Martins Thiago Henrique, Bonardi João Paulo, Stabile Glaykon Alex Vitti, Dallazen Eduardo, Hochuli-Vieira Eduardo, Pereira-Stabile Cecilia Luiz
*Hospital Santa Casa of Paranavai, Parana †Araçatuba School of Dentistry, São Paulo State University, São Paulo ‡State University of Londrina-UEL, Parana §Department of Oral and Maxillofacial Surgery ||Division of Oral and Maxillofacial Surgery, Department of Surgery and Integrated Clinic, Araçatuba School of Dentistry, São Paulo State University, São Paulo, Brazil.
J Craniofac Surg. 2017 Jan;28(1):170-171. doi: 10.1097/SCS.0000000000003163.

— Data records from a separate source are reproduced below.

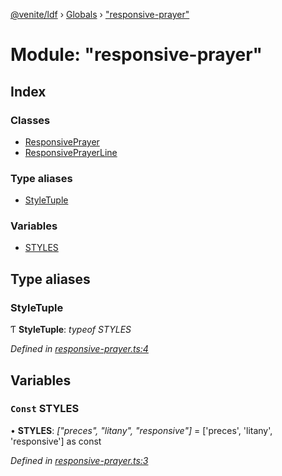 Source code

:[@venite/ldf](../README.md) › [Globals](../globals.md) › ["responsive-prayer"](_responsive_prayer_.md)

# Module: "responsive-prayer"

## Index

### Classes

* [ResponsivePrayer](../classes/_responsive_prayer_.responsiveprayer.md)
* [ResponsivePrayerLine](../classes/_responsive_prayer_.responsiveprayerline.md)

### Type aliases

* [StyleTuple](_responsive_prayer_.md#styletuple)

### Variables

* [STYLES](_responsive_prayer_.md#const-styles)

## Type aliases

###  StyleTuple

Ƭ **StyleTuple**: *typeof STYLES*

*Defined in [responsive-prayer.ts:4](https://github.com/gbj/venite/blob/29f3fb1/ldf/src/responsive-prayer.ts#L4)*

## Variables

### `Const` STYLES

• **STYLES**: *["preces", "litany", "responsive"]* = ['preces', 'litany', 'responsive'] as const

*Defined in [responsive-prayer.ts:3](https://github.com/gbj/venite/blob/29f3fb1/ldf/src/responsive-prayer.ts#L3)*
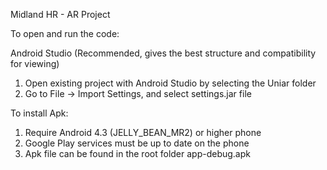 Midland HR - AR Project

To open and run the code:

  Android Studio (Recommended, gives the best structure and compatibility for viewing)
  1. Open existing project with Android Studio by selecting the Uniar folder
  2. Go to File -> Import Settings, and select settings.jar file

To install Apk:

  1. Require Android 4.3 (JELLY_BEAN_MR2) or higher phone
  2. Google Play services must be up to date on the phone
  3. Apk file can be found in the root folder app-debug.apk
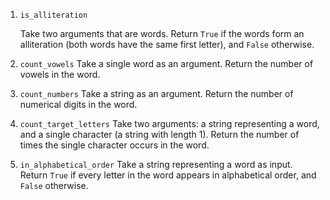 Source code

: 1. `is_alliteration`

    Take two arguments that are words. Return `True` if the words form an alliteration (both words have the same first letter), and `False` otherwise.

1. `count_vowels`
    Take a single word as an argument. Return the number of vowels in the word.

1. `count_numbers`
    Take a string as an argument. Return the number of numerical digits in the word.

1. `count_target_letters`
    Take two arguments: a string representing a word, and a single character (a string with length 1). Return the number of times the single character occurs in the word.

1. `in_alphabetical_order`
    Take a string representing a word as input. Return `True` if every letter in the word appears in alphabetical order, and `False` otherwise. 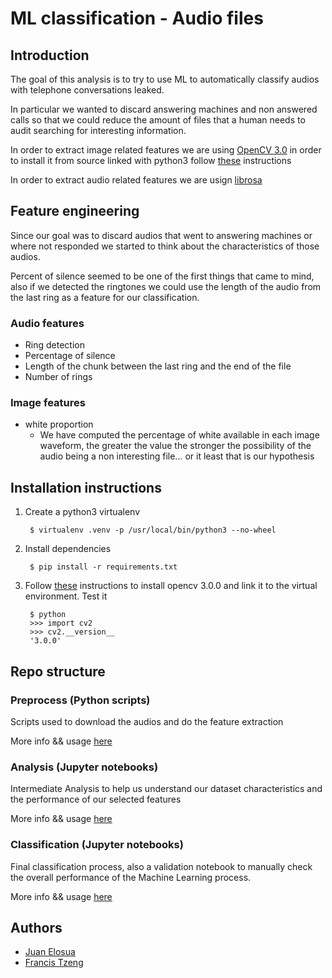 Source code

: ML classification - Audio files
===============================

## Introduction

The goal of this analysis is to try to use ML to automatically classify audios with telephone conversations leaked.

In particular we wanted to discard answering machines and non answered calls so that we could reduce the amount of files that a human needs to audit searching for interesting information.

In order to extract image related features we are using [OpenCV 3.0][cv] in order to
install it from source linked with python3 follow [these][cvpy] instructions

In order to extract audio related features we are usign [librosa][librosa]

## Feature engineering 

Since our goal was to discard audios that went to answering machines or where not responded we started to think about the characteristics of those audios.

Percent of silence seemed to be one of the first things that came to mind, also if we detected the ringtones we could use the length of the audio from the last ring as a feature for our classification.

### Audio features 
- Ring detection
- Percentage of silence
- Length of the chunk between the last ring and the end of the file
- Number of rings

### Image features
* white proportion
    * We have computed the percentage of white available in each image waveform, the greater the value the stronger the possibility of the audio being a non interesting file... or it least that is our hypothesis

## Installation instructions

1. Create a python3 virtualenv

        $ virtualenv .venv -p /usr/local/bin/python3 --no-wheel

2. Install dependencies

        $ pip install -r requirements.txt

3. Follow [these][cvpy] instructions to install opencv 3.0.0 and link it to the virtual environment. Test it

        $ python
        >>> import cv2
        >>> cv2.__version__
        '3.0.0'

## Repo structure

### Preprocess (Python scripts)

Scripts used to download the audios and do the feature extraction

More info && usage [here](preprocess/README.md)

### Analysis (Jupyter notebooks)

Intermediate Analysis to help us understand our dataset characteristics and the performance of our selected features

More info && usage [here](analysis/README.md)

### Classification (Jupyter notebooks)

Final classification process, also a validation notebook to manually check the overall performance of the Machine Learning process. 

More info && usage [here](classification/README.md)

## Authors
* [Juan Elosua](https://twitter.com/jjelosua)
* [Francis Tzeng](https://twitter.com/frnsys)

[cv]: http://opencv.org/
[cvpy]: http://www.pyimagesearch.com/2015/06/29/install-opencv-3-0-and-python-3-4-on-osx/
[librosa]: https://github.com/bmcfee/librosa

Pure orbital fractures have the tendency to occur on medial wall and orbital floor; because these points are more fragile, the endoscopy can be utilized for accomplishing the task of repositioning the herniated content, as well as serving as an additional tool, helping to view the orbital defects through a transantral approach. The presented case is a female patient, 12 years old, who was diagnosed as having a pure blowout fracture, on right orbital floor, type trapdoor, with orbital content herniated toward the maxillary sinus. It was realized that a surgical procedure for reduction of orbital content through video endoscopy, via antral, allowed a great viewing of soft and hard structures, checking the positioning of implants and its relation with the orbital cavity, enabling installing through a small surgical access and minimum detachment, and favoring postoperative recovery.